EXTRACTED RECORDS –
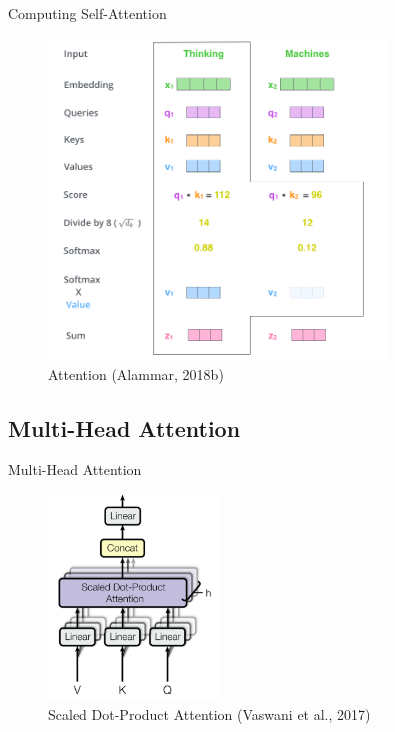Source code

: \documentclass[10pt]{beamer}
\begin{document}
\begin{frame}{Computing Self-Attention}

\begin{figure}[h]
\centering
\includegraphics[width=0.8\textwidth]{fig/alammar_self-attention-output.png}
\caption{Attention (Alammar, 2018b)}
\end{figure}

\end{frame}


\subsection{Multi-Head Attention}

\begin{frame}{Multi-Head Attention}

\begin{figure}[h]
\centering
\includegraphics[width=0.4\textwidth]{fig/Vaswani_2_multi_head.png}
\caption{Scaled Dot-Product Attention (Vaswani et al., 2017)}
\end{figure}

\end{frame}
\end{document}

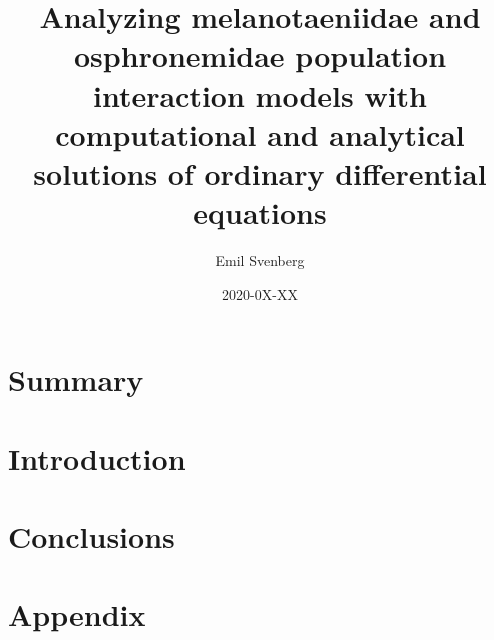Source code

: \documentclass{article}
\title{Analyzing melanotaeniidae and osphronemidae population interaction models with computational 
and analytical solutions of ordinary differential equations}
\author{Emil Svenberg}
\date{2020-0X-XX}
\begin{document}
\maketitle

\section{Summary}

\section{Introduction}



\section{Conclusions}

\section{Appendix}
\end{document}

WHAT IS BEING ASKED –
What lines of the material above contain "textwidth"? Return each of them.

FINISHED TASK –
\includegraphics[width=0.8\textwidth]{fig/alammar_self-attention-output.png}
\includegraphics[width=0.4\textwidth]{fig/Vaswani_2_multi_head.png}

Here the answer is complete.